The above examples can be read as such that the causality between PC activation and behavior transition is clear (#2). However, this is not the case because activity #1 is also involved. Please take a moment to consider this point and clarify the statements to avoid confusion. Below are some recommendations from one of the reviewers.

1) Describe activity #1 clearly in the abstract and others. Activity #1 should be written with respect to previous works (e.g., Bryant et al.). Novel aspects of this study, such as analysis, etc., should be described more specifically.

We edited the manuscript to describe PC activity related to individual licks in the Abstract and more thoroughly in the Discussion. We have previously specified our use of multiple modes of in vivo activity measurements and use of optogenetics, both in combination with analysis of a periodically performed discontinuous motor behavior, which makes our study unique. Regarding Bryant et al., we have repeatedly cited this manuscript by the Heck Lab throughout our manuscript to call attention to the importance of this work.

2) The optogenetics experiment should not be discussed by solely focusing on the causality between activity #2 and behavior but should consider the causality between activities #1/#2 and behavior (rewrite L505).

We have rewritten this sentence to be inclusive of both types of PC activity and how their perturbation could explain the optogenetic result.

3) Describe the conclusion of the optogenetics experiment, as "the experiment indicates that activities #1 and #2 contribute to the behavioral performance of Licking."

We added the statement that optogenetic perturbation of PC activity also effects individual cycles of licking.

4) As a Discussion of the optogenetics experiment, it should be stated that the impairment may be mediated by changes in either Activity #2 (especially the experiment with photostimulation during Licking) or Activity #1 (especially experiments with photostimulation during the licking initiation) or both. The authors may discuss a possible approach to separate the two: it may be necessary to develop new paradigms such as pathway–specific photostimulation (individual stimulation of CPG–projecting PCs and non-CPG-projecting PCs).

As requested, we have discussed this possibility. We also added that, in the future, targeting specific PC pathways (if they exist) may allow disambiguation of these effects.

When submitting your revised manuscript, please reinstate the previous Figure 4 —figure supplement 1. It is important to include this figure as a supplementary material because it is the only plot that shows the firing rates of the populations before subtracting the baselines.

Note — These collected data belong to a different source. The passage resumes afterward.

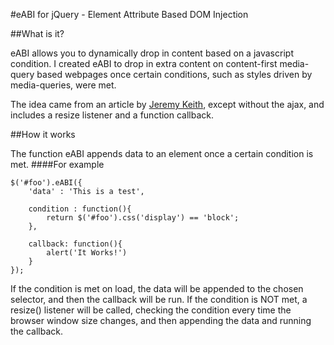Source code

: #eABI for jQuery - Element Attribute Based DOM Injection

##What is it?

eABI allows you to dynamically drop in content based on a javascript condition.
I created eABI to drop in extra content on content-first media-query based webpages
once certain conditions, such as styles driven by media-queries, were met.

The idea came from an article by [Jeremy Keith](http://adactio.com/journal/5042/),
except without the ajax, and includes a resize listener and a function callback.

##How it works

The function eABI appends data to an element once a certain condition is met.
####For example
```
$('#foo').eABI({
	'data' : 'This is a test',
	
	condition : function(){
		return $('#foo').css('display') == 'block';	
	},
	
	callback: function(){
		alert('It Works!')
	}
});
```

If the condition is met on load, the data will be appended to the chosen selector,
and then the callback will be run. If the condition is NOT met, a resize() listener
will be called, checking the condition every time the browser window size changes,
and then appending the data and running the callback.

We reinstated Figure 4—figure supplement 1 (now Figure 4—figure supplement 2).

We would also be grateful if you could give the title and abstract careful consideration. Please include in the title, a clear indication of the biological system under investigation. The abstract should not contain specialist abbreviations and acronyms where possible.

We edited the title to indicate that the experiments were performed in mice. We also updated the title to reflect the reviewers’ input outlined above.